1. Model Architecture and Component Breakdown

AuroraEdge-V-2B employs a modular design featuring five principal components. The Vision Encoder utilizes SigLIP2-so400m-patch16-naflex, a ViT variant pretrained on large-scale image-text datasets, to extract up to $N_v = 256$ visual tokens $H_v \in \mathbb{R}^{256 \times D_v}$ . These are projected via a two-layer MLP into token embeddings $H_{v2t} \in \mathbb{R}^{N_v \times D_t}$ , suitable for language interaction.

Compression is achieved by reducing the visual tokens from $N_v = 256$ to $N_c = 64$ using another MLP, yielding $H_{vc} \in \mathbb{R}^{64 \times D_t}$ for later fusion.

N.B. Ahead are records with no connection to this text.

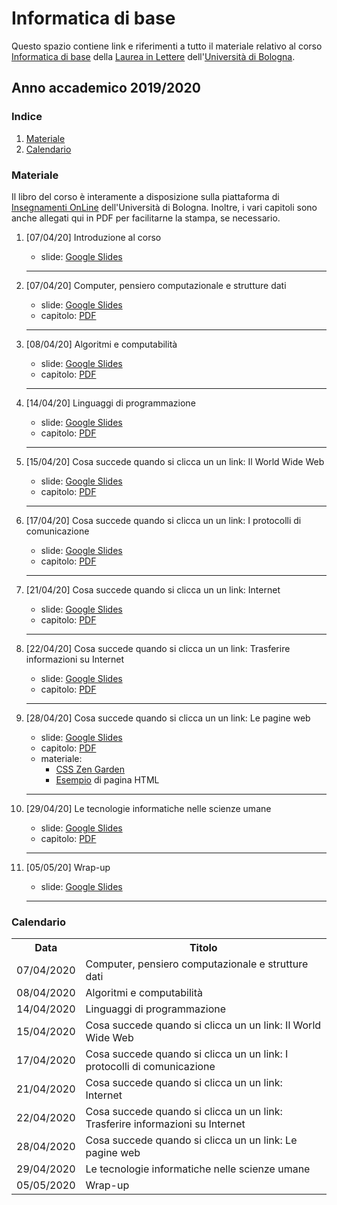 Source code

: # Informatica di base

Questo spazio contiene link e riferimenti a tutto il materiale relativo al corso [Informatica di base](hhttps://www.unibo.it/it/didattica/insegnamenti/insegnamento/2019/394759) della [Laurea in Lettere](https://corsi.unibo.it/laurea/lettere) dell'[Università di Bologna](http://www.unibo.it).

## Anno accademico 2019/2020

### Indice

1. [Materiale](#materiale)
2. [Calendario](#calendario)

### Materiale

Il libro del corso è interamente a disposizione sulla piattaforma di [Insegnamenti OnLine](https://iol.unibo.it) dell'Università di Bologna. Inoltre, i vari capitoli sono anche allegati qui in PDF per facilitarne la stampa, se necessario.

1. [07/04/20] Introduzione al corso
   * slide: [Google Slides](https://basic-inf.github.io/2019-2020/slides/00.pdf)
   <hr />
   
2. [07/04/20] Computer, pensiero computazionale e strutture dati 
   * slide: [Google Slides](https://basic-inf.github.io/2019-2020/slides/01.pdf)
   * capitolo: [PDF](https://basic-inf.github.io/2019-2020/chapters/01.pdf) 
   <hr />

3. [08/04/20] Algoritmi e computabilità 
   * slide: [Google Slides](https://basic-inf.github.io/2019-2020/slides/02.pdf)
   * capitolo: [PDF](https://basic-inf.github.io/2019-2020/chapters/02.pdf) 
   <hr />

4. [14/04/20] Linguaggi di programmazione
   * slide: [Google Slides](https://basic-inf.github.io/2019-2020/slides/03.pdf) 
   * capitolo: [PDF](https://basic-inf.github.io/2019-2020/chapters/03.pdf) 
   <hr />

5. [15/04/20] Cosa succede quando si clicca un un link: Il World Wide Web 
   * slide: [Google Slides](https://basic-inf.github.io/2019-2020/slides/04.pdf) 
   * capitolo: [PDF](https://basic-inf.github.io/2019-2020/chapters/04.pdf) 
   <hr />

6. [17/04/20] Cosa succede quando si clicca un un link: I protocolli di comunicazione  
   * slide: [Google Slides](https://basic-inf.github.io/2019-2020/slides/05.pdf) 
   * capitolo: [PDF](https://basic-inf.github.io/2019-2020/chapters/05.pdf) 
   <hr />

7. [21/04/20] Cosa succede quando si clicca un un link: Internet
   * slide: [Google Slides](https://basic-inf.github.io/2019-2020/slides/06.pdf)  
   * capitolo: [PDF](https://basic-inf.github.io/2019-2020/chapters/06.pdf) 
   <hr />

8. [22/04/20] Cosa succede quando si clicca un un link: Trasferire informazioni su Internet 
   * slide: [Google Slides](https://basic-inf.github.io/2019-2020/slides/07.pdf)  
   * capitolo: [PDF](https://basic-inf.github.io/2019-2020/chapters/07.pdf) 
   <hr />
   
9. [28/04/20] Cosa succede quando si clicca un un link: Le pagine web
   * slide: [Google Slides](https://basic-inf.github.io/2019-2020/slides/08.pdf) 
   * capitolo: [PDF](https://basic-inf.github.io/2019-2020/chapters/08.pdf) 
   * materiale:
     * [CSS Zen Garden](http://www.csszengarden.com/)
     * [Esempio](https://basic-inf.github.io/2019-2020/material/example.html) di pagina HTML
   <hr />

10. [29/04/20] Le tecnologie informatiche nelle scienze umane
    * slide: [Google Slides](https://basic-inf.github.io/2019-2020/slides/09.pdf) 
    * capitolo: [PDF](https://basic-inf.github.io/2019-2020/chapters/09.pdf) 
    <hr />

11. [05/05/20] Wrap-up 
    * slide: [Google Slides](https://basic-inf.github.io/2019-2020/slides/10.pdf) 
    <hr />
   

### Calendario

<table>
    <tr><th>Data</th><th>Titolo</th></tr>
    <tr><td>07/04/2020</td><td>Computer, pensiero computazionale e strutture dati</td></tr>
    <tr><td>08/04/2020</td><td>Algoritmi e computabilità</td></tr>
    <tr><td>14/04/2020</td><td>Linguaggi di programmazione</td></tr>
    <tr><td>15/04/2020</td><td>Cosa succede quando si clicca un un link: Il World Wide Web</td></tr>
    <tr><td>17/04/2020</td><td>Cosa succede quando si clicca un un link: I protocolli di comunicazione</td></tr>
    <tr><td>21/04/2020</td><td>Cosa succede quando si clicca un un link: Internet</td></tr>
    <tr><td>22/04/2020</td><td>Cosa succede quando si clicca un un link: Trasferire informazioni su Internet</td></tr>
    <tr><td>28/04/2020</td><td>Cosa succede quando si clicca un un link: Le pagine web</td></tr>
    <tr><td>29/04/2020</td><td>Le tecnologie informatiche nelle scienze umane</td></tr>
    <tr><td>05/05/2020</td><td>Wrap-up</td></tr>
</table>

The Fusion Module implements a "Combined" approach—a fusion of cross-attention and a single-layer Transformer decoder—injecting enriched visual signals into text embeddings as

$H_{ft} = F_{\rm Cross}(H_{v2t}, H_t) + F_{\rm Decoder}(H_{v2t}, H_t)$

The cross-attention branch computes

$Q_t = W^Q H_t,\quad K_v = W^K H_{v2t},\quad V_v = W^V H_{v2t}$

$H_{ft}^{(\rm cross)} = \mathrm{Softmax}\!\left(\frac{Q_t K_v^\top}{\sqrt{D_t}}\right) V_v$

This is concatenated with compressed tokens and decoded via a Qwen2.5–1.5B Transformer stack, cumulatively totaling $\approx 1.90$ B parameters.

The inference workflow proceeds through seven deterministic steps:

Text embedding: $H_t = F_{embeds}(X_t)$
Visual encoding: $H_v = F_{ve}(X_v)$
Projection: $H_{v2t} = F_{proj}(H_v)$
Compression: $H_{vc} = F_{compress}(H_{v2t})$
Fusion: $H_{ft} = F_{fusion}(H_{v2t}, H_t)$
Concatenation: $H_m = \mathrm{Concat}(H_{vc}, H_{ft})$
Decoding: $Y = F_{decode}(H_m)$

This architecture enables efficient multimodal exchange and nearly halves the floating-point operations required during inference.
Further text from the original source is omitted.